製造は岐阜県郡上市に本社を置くヤスモク。タカラスタンダードのシステムキッチンなどを作っているメーカーですから品質は折り紙付きです。スタートアップ企業が思い付きで始めたサービスとはワケが違います。
全12種類の収納家具がオーダー可能
オーダーできる収納家具は実に豊富で、全部で12種類も用意されています。吊戸棚、食器棚、玄関収納、カウンター下収納、デスク、本棚、隙間家具、クローゼット、TVボード、シェルフ、サイドボード、棚板まで。しかも、カラーは最大15色、商品によっては扉の開閉の向きやデザインも選ぶことができます。また、フィラー(すき間を埋める部材)のサイズオーダーやエンドパネル(化粧側板)の追加なども可能です。
商品説明書で仕様も分かる
各商品にはあらかじめ商品説明書、設置説明書、取扱説明書が用意されています。
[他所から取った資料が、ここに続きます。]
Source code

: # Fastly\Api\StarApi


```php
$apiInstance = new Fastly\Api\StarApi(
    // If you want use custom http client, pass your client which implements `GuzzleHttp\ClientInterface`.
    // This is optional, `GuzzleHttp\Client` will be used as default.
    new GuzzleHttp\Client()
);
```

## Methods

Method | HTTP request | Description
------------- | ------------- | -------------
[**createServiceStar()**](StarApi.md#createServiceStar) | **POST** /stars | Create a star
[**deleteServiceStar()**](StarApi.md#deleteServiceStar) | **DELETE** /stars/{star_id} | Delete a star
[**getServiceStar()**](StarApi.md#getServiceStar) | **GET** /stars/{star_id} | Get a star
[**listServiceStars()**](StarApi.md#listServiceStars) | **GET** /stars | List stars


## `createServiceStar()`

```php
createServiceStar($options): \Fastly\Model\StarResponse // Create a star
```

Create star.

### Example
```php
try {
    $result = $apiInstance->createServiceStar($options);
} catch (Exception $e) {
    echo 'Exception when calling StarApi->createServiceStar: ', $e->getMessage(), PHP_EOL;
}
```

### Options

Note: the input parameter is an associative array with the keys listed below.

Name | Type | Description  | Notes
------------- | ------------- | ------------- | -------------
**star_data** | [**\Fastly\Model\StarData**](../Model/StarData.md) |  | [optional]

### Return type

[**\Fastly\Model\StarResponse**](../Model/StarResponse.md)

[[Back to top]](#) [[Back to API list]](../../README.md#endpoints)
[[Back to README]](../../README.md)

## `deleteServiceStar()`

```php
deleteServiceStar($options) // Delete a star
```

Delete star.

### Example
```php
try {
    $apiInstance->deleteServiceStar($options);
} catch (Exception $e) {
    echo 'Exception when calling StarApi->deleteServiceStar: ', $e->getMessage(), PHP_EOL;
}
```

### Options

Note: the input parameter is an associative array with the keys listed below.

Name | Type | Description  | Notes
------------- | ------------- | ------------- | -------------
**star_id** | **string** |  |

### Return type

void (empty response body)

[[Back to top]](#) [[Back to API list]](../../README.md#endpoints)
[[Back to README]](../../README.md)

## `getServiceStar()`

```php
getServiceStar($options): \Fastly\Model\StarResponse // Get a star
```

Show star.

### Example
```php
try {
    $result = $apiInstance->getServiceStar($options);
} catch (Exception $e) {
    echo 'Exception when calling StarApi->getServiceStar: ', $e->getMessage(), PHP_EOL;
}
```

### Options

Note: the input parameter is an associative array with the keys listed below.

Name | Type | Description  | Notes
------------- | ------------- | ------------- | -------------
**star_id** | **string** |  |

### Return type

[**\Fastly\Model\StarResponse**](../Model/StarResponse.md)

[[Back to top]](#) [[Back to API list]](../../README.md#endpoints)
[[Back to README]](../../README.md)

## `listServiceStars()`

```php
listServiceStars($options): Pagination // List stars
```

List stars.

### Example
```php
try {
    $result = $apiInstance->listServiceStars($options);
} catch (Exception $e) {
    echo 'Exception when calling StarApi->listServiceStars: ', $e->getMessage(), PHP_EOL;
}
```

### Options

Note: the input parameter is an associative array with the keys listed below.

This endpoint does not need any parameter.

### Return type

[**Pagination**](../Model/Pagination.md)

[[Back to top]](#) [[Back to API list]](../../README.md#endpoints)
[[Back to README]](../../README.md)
商品説明書を見ると、たとえば扉のスライド丁番はブルム社のものが使われているとか、キャビネットの外箱の板厚は15mmとか、そんな細かいところまでちゃんと確認できます。
単にサイズやカラーをオーダーできるだけでなく、品質面でも申し分ないスペックの収納家具であることが分かるというものです。
フジイ「スリムすきまくん」との比較
セミオーダー家具の定番、フジイの「すきまくん」と比較したらどうだろうかと思って調べてみました。
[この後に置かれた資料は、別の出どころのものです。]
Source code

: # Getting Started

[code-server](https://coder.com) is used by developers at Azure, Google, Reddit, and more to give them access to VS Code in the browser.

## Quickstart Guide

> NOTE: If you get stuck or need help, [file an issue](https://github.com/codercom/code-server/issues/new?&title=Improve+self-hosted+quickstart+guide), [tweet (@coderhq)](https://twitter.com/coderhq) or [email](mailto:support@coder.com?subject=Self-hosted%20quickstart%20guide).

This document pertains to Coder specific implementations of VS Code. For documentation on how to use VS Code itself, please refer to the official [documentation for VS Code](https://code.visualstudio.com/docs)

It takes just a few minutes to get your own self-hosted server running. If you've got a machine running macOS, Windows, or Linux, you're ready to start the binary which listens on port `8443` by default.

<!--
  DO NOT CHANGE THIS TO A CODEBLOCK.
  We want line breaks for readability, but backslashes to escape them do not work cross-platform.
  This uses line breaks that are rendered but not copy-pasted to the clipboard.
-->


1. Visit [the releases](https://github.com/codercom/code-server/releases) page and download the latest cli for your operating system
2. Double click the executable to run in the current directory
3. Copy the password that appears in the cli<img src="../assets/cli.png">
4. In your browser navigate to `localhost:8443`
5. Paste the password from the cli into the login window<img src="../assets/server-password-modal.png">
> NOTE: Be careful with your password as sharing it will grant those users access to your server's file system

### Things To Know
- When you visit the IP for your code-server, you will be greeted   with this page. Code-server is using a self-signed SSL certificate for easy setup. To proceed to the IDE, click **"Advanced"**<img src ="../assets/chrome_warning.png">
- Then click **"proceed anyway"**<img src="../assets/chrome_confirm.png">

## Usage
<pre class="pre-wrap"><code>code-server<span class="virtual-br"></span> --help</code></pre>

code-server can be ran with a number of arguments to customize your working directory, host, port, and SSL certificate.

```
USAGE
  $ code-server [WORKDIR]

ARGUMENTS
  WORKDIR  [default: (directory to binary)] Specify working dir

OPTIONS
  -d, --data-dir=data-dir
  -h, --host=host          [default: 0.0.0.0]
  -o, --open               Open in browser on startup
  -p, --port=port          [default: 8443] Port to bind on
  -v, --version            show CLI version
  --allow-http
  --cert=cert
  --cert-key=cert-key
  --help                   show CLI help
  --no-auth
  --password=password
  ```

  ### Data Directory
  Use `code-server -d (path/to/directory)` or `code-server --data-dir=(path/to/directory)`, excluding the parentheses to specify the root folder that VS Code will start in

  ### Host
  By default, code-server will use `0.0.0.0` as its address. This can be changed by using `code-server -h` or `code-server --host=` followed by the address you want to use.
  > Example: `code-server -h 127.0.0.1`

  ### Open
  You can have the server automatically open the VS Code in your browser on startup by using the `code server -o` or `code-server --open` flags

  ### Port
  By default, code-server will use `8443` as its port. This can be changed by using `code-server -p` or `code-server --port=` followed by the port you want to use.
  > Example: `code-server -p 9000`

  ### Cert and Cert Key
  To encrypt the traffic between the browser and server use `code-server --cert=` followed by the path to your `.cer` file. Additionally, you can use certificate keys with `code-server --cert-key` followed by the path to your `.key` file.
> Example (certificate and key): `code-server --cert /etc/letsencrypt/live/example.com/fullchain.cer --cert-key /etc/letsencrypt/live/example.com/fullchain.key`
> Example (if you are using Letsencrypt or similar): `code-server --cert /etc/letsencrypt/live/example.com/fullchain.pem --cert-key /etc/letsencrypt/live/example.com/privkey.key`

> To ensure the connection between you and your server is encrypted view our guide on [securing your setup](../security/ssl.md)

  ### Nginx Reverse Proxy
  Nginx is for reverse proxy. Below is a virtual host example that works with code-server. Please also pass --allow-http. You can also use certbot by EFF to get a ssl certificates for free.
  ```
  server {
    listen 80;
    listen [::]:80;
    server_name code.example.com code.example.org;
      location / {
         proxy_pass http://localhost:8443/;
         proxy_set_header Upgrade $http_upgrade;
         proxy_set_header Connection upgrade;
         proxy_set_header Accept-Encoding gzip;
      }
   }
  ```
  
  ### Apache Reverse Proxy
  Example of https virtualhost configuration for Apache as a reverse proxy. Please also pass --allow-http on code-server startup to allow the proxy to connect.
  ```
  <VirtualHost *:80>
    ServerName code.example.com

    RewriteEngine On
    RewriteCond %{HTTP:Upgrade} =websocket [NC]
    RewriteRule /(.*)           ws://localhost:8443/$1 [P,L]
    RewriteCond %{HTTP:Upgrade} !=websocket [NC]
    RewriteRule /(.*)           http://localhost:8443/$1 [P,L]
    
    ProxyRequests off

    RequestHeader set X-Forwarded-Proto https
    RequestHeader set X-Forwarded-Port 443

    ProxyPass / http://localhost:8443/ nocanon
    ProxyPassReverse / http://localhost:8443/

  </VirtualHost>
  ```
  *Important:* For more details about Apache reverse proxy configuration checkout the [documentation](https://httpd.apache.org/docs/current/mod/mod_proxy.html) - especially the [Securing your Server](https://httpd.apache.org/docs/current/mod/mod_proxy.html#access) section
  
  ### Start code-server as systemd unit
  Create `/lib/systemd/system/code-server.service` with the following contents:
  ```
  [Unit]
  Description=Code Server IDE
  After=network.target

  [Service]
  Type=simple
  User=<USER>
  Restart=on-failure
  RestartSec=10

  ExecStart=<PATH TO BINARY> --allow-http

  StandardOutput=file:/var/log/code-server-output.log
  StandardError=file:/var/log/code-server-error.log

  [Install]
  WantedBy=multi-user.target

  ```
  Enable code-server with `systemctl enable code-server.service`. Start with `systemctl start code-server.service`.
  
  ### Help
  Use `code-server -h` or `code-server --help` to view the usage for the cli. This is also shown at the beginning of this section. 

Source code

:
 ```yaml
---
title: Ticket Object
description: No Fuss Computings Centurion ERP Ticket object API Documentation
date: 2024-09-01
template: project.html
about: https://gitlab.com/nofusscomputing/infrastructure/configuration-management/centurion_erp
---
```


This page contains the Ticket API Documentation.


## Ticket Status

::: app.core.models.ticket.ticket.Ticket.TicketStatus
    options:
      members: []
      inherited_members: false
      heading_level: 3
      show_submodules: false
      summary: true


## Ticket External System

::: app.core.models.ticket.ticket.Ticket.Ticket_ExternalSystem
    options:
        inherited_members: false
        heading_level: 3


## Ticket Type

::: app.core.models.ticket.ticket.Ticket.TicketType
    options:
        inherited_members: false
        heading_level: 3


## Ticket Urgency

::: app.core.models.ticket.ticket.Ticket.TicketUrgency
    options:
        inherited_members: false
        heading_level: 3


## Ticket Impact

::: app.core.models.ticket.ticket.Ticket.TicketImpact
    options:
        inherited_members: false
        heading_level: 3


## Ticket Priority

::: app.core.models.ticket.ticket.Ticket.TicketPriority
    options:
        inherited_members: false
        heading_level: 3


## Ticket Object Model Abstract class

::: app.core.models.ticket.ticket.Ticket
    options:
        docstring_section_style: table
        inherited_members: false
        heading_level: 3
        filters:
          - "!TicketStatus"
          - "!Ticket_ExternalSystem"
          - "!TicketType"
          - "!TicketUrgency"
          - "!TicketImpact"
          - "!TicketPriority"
調べ始めてから気付いたのですが、すきまくんは全8種類から選べるものの、1cm刻みでサイズオーダーできるのはカウンター下は高さのみ、スリムは幅のみです。また、すきまくんは引出しが付いているものが多い一方、HAKOTANのカウンター下収納や隙間家具は引出しナシが基本など、色々と仕様が異なるのですね。
以上を踏まえたうえで、たとえば「スリムすきまくん」板扉タイプを幅29cm(奥行42×高さ180.2cm)でオーダーすると税込41,800円(make-space楽天市場店の場合)、HAKOTANを同サイズかつ可動棚板2枚追加で同52,690円となりました。
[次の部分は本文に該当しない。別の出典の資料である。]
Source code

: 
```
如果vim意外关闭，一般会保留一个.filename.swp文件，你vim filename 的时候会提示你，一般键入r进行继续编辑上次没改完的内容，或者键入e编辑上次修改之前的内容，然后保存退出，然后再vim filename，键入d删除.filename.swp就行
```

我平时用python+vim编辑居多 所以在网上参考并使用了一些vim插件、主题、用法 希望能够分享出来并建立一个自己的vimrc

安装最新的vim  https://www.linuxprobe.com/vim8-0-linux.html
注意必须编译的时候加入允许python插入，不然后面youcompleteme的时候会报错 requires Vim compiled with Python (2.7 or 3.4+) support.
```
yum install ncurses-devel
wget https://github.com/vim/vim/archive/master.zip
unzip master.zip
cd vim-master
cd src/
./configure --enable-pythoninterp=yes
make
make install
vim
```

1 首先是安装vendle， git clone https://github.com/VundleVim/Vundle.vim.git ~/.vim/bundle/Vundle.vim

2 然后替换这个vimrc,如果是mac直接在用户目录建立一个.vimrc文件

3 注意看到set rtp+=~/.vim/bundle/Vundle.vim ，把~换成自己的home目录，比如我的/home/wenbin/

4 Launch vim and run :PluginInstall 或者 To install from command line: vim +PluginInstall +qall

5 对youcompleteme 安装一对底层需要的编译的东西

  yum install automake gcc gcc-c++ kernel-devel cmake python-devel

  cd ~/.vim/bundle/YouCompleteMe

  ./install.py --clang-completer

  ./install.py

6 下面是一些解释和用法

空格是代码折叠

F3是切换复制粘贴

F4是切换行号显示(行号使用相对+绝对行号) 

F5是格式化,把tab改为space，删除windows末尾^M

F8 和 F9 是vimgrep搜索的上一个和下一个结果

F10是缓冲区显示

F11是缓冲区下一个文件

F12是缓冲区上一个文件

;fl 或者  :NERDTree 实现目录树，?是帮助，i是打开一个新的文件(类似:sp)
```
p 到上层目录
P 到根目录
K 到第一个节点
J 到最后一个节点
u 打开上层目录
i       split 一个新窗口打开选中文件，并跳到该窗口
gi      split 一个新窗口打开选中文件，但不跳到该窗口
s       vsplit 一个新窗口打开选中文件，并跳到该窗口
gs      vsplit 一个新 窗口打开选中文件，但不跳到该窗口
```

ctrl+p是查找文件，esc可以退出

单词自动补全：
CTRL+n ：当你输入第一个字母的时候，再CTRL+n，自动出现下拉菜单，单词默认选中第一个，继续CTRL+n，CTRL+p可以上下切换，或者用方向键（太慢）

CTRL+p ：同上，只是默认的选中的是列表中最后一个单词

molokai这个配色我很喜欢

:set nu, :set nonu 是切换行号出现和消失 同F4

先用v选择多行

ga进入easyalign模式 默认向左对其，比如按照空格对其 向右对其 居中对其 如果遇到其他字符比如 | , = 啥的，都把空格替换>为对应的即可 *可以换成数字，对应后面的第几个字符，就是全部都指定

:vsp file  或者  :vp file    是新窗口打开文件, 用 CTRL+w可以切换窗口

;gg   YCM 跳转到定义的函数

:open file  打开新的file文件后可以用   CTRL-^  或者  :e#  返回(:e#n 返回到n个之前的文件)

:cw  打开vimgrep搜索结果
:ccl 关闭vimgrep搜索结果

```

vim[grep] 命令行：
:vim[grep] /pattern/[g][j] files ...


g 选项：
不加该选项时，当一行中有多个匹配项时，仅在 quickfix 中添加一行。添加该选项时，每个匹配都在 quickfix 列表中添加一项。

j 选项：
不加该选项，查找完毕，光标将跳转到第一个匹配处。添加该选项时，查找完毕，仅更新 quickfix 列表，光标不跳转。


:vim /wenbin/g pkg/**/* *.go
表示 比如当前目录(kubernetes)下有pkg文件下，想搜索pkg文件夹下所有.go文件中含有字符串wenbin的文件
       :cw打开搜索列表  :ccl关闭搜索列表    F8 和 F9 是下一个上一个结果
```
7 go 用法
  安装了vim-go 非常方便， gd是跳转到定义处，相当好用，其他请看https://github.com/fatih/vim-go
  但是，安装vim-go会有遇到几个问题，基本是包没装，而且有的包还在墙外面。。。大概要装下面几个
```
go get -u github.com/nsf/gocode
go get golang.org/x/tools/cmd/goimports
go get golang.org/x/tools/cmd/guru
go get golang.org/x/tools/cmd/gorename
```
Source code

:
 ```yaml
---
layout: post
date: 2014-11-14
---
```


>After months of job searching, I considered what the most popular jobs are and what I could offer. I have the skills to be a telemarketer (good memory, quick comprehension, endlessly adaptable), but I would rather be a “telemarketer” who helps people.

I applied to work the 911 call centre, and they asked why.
単純に価格だけ見るとHAKOTANのほうが高価ですが(しかもスリムすきまくんなら引出し1杯付き)、HAKOTANなら幅も奥行も高さも1mm単位でオーダーできるし、フィラーもオーダーできることも考えれば、決して割高とまでは言えないでしょう。
ちなみに、普通に工房に設計図を持ち込んだら、見積りが上がるのに1週間ほど、金額は軽く10万円を超えると思います。それでも決まれば良いですが、お断りの連絡を入れるのはすごく心が痛みます(苦笑)
以上の通り、HAKOTANのセミオーダー家具は品質は申し分なく、金額もすぐに分かるので、とても安心です。それでいて、決して割高とは言えません。これはメーカーにほぼダイレクトにオーダーできるからこそでしょう。
一方で、すきまくんや「エースラック(カラーラックオーダー)」の場合は家具店というそれなりに安定した受注先がありますが、HAKOTANは現状、自社サイトでの受注のみに見えます。これではさすがに厳しいのではないかと思ったのですが、どうやらファニチャーメーカーという会社を通じて法人(マンションデベロッパー等)からのオーダーも見込めるようです。
つまり、法人も納得のクオリティーで一般ユーザーもオーダーできる仕組みというわけですから、これはかなり期待できるんじゃないかと思います。